BRAIN LEVEL: In the cerebral medulla, the right endocardium as well as the tricuspid valve and pulmonary valve, located in the right myocardium, are controlled from the right side of the brain; the left endocardium as well as the mitral valve and the aortic valve, located in the left myocardium, are controlled from the left cerebral hemisphere. NOTE: Because of the 180 degree twist of the embryonic heart tubes, there is no cross-over correlation from the brain to the organ.
BIOLOGICAL CONFLICT: The biological conflict linked to the endocardium and the heart valves is a self-devaluation conflict associated with the heart (see connective tissue). Persistent angina pectoris, heart arrhythmia, a previous heart attack or the fear of getting a heart attack (because it “runs in the family”), the diagnosis of a “cardiac insufficiency”, or a doctor’s verdict such as “your heart is weak” or “your heart is not working well” are examples of what can trigger the conflict.

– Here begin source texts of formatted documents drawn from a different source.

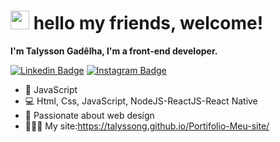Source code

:# <img src="https://media.giphy.com/media/hvRJCLFzcasrR4ia7z/giphy.gif" width="30px"> hello my friends, welcome! <br>

  <strong> I'm Talysson Gadêlha, I'm a front-end developer. </strong>
  

[![Linkedin Badge](https://img.shields.io/badge/-Linkedin-6633cc?style=for-the-badge&logo=Linkedin&logoColor=white&link=https://www.linkedin.com/in/talysson-gadêlha-a174561b3/)](https://www.linkedin.com/in/talysson-gadêlha-a174561b3/)
[![Instagram Badge](https://img.shields.io/badge/-Instagram-6633cc?style=for-the-badge&logo=Instagram&logoColor=white&link=https://www.instagram.com/talyssongl/?hl=pt-br)](https://www.instagram.com/talyssongl/?hl=pt-br) 
<br>

- :yellow_heart:   JavaScript
- :computer:   Html, Css, JavaScript, NodeJS-ReactJS-React Native
- 💬   Passionate about web design <br>
- 👨🏻‍💻 My site:https://talyssong.github.io/Portifolio-Meu-site/
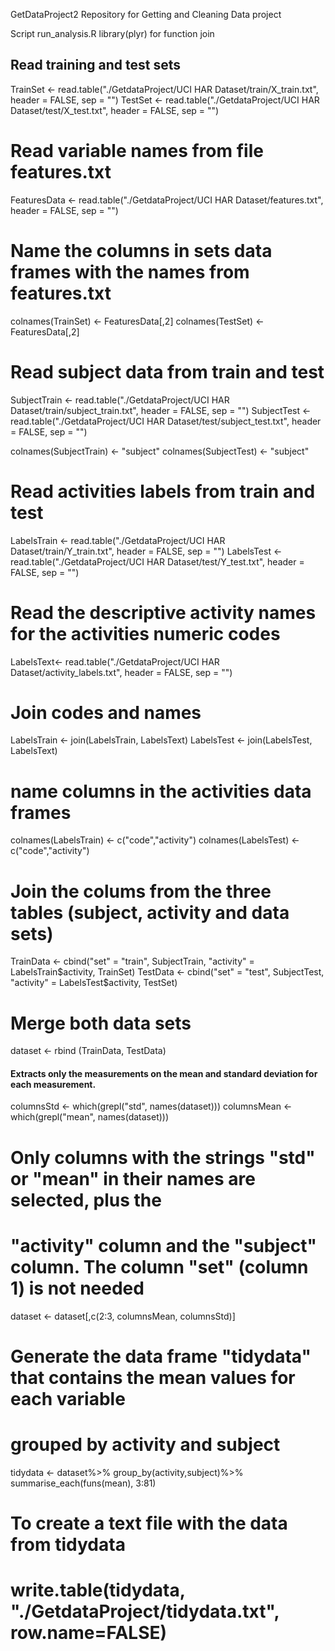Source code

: GetDataProject2
Repository for Getting and Cleaning Data project

Script run_analysis.R
library(plyr) for function join
        
## Read training and test sets          
TrainSet <- read.table("./GetdataProject/UCI HAR Dataset/train/X_train.txt", header = FALSE, sep = "")
TestSet <- read.table("./GetdataProject/UCI HAR Dataset/test/X_test.txt", header = FALSE, sep = "")

# Read variable names from file features.txt
FeaturesData <- read.table("./GetdataProject/UCI HAR Dataset/features.txt", header = FALSE, sep = "")

# Name the columns in sets data frames with the names from features.txt                           
colnames(TrainSet) <- FeaturesData[,2]
colnames(TestSet) <- FeaturesData[,2]

# Read subject data from train and test
SubjectTrain <- read.table("./GetdataProject/UCI HAR Dataset/train/subject_train.txt", header = FALSE, sep = "")
SubjectTest <- read.table("./GetdataProject/UCI HAR Dataset/test/subject_test.txt", header = FALSE, sep = "")

colnames(SubjectTrain) <- "subject"
colnames(SubjectTest) <- "subject"

# Read activities labels from train and test
LabelsTrain <- read.table("./GetdataProject/UCI HAR Dataset/train/Y_train.txt", header = FALSE, sep = "")
LabelsTest <- read.table("./GetdataProject/UCI HAR Dataset/test/Y_test.txt", header = FALSE, sep = "")

# Read the descriptive activity names for the activities numeric codes
LabelsText<- read.table("./GetdataProject/UCI HAR Dataset/activity_labels.txt", header = FALSE, sep = "")

# Join codes and names
LabelsTrain <- join(LabelsTrain, LabelsText)
LabelsTest <- join(LabelsTest, LabelsText)

# name columns in the activities data frames
colnames(LabelsTrain) <- c("code","activity")
colnames(LabelsTest) <- c("code","activity")

# Join the colums from the three tables (subject, activity and data sets)
TrainData <- cbind("set" = "train", SubjectTrain, "activity" = LabelsTrain$activity, TrainSet)
TestData <- cbind("set" = "test", SubjectTest, "activity" = LabelsTest$activity, TestSet)

# Merge both data sets
dataset <- rbind (TrainData, TestData)

#### Extracts only the measurements on the mean and standard deviation for each measurement. 

columnsStd <- which(grepl("std", names(dataset)))
columnsMean <- which(grepl("mean", names(dataset)))

# Only columns with the strings "std" or "mean" in their names are selected, plus the 
# "activity" column and the "subject" column. The column "set" (column 1) is not needed
dataset <- dataset[,c(2:3, columnsMean, columnsStd)]

# Generate the data frame "tidydata" that contains the mean values for each variable 
# grouped by activity and subject
tidydata <- dataset%>%
        group_by(activity,subject)%>% 
        summarise_each(funs(mean), 3:81)

# To create a text file with the data from tidydata
# write.table(tidydata, "./GetdataProject/tidydata.txt", row.name=FALSE)
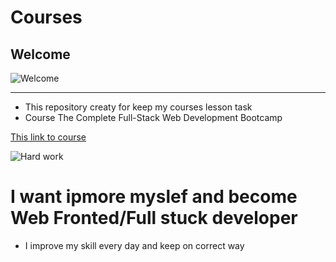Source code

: # Courses
## Welcome 
![](https://media.giphy.com/media/v1.Y2lkPTc5MGI3NjExNHJvNnhuZGllc29jYnR3a2lwbWs2aHpoOGk5M2I3aWI3cGhwbWExaCZlcD12MV9naWZzX3NlYXJjaCZjdD1n/IThjAlJnD9WNO/giphy.gif "Welcome")

---

- This repository creaty for keep my courses lesson task
- Course The Complete Full-Stack Web Development Bootcamp

[This link to course](https://www.udemy.com/course/the-complete-web-development-bootcamp/?couponCode=ST14MT150425G1 "Click me if you want")

![](https://media.giphy.com/media/v1.Y2lkPTc5MGI3NjExNG0wb21peTl3MWVxZTVrZGdtY2U3MXEwdzhuaW1heGczdzFkc2lwayZlcD12MV9naWZzX3NlYXJjaCZjdD1n/gFbeY4qiYrHOg/giphy.gif "Hard work")

# I want ipmore myslef and become Web Fronted/Full stuck developer
- I improve my skill every day and keep on correct way 
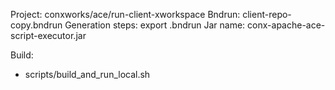 Project: conxworks/ace/run-client-xworkspace
Bndrun: client-repo-copy.bndrun
Generation steps: export .bndrun
Jar name: conx-apache-ace-script-executor.jar

Build:
- scripts/build_and_run_local.sh
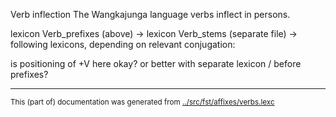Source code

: Verb inflection
The Wangkajunga language verbs inflect in persons.





lexicon Verb_prefixes (above) -> lexicon Verb_stems (separate file) -> following lexicons, depending on
relevant conjugation:


















is positioning of +V here okay? or better with separate lexicon / before prefixes?























* * *
<small>This (part of) documentation was generated from [../src/fst/affixes/verbs.lexc](http://github.com/giellalt/lang-mpj/blob/main/../src/fst/affixes/verbs.lexc)</small>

CONFLICT-ACTIVE PHASE: necrosis (cell loss)of the endocardium and/or heart valve(s)
HEALING PHASE: Following the conflict resolution (CL), the tissue loss is refilled and replenished with new cells. If the healing of the endocardium or heart valves is accompanied by an inflammation, this causes endocarditis. Bacteria such as staphylococcus bacteria assist the healing process, provided they are available. Theories that bacteria from an infected tooth or from the throat (“strep throat”) would travel to the heart where they supposedly attach to the heart valves are totally unfounded. In conventional medicine, the symptoms of endocarditis are classified under “rheumatic fever”, even though it is entirely unrelated to rheumatism.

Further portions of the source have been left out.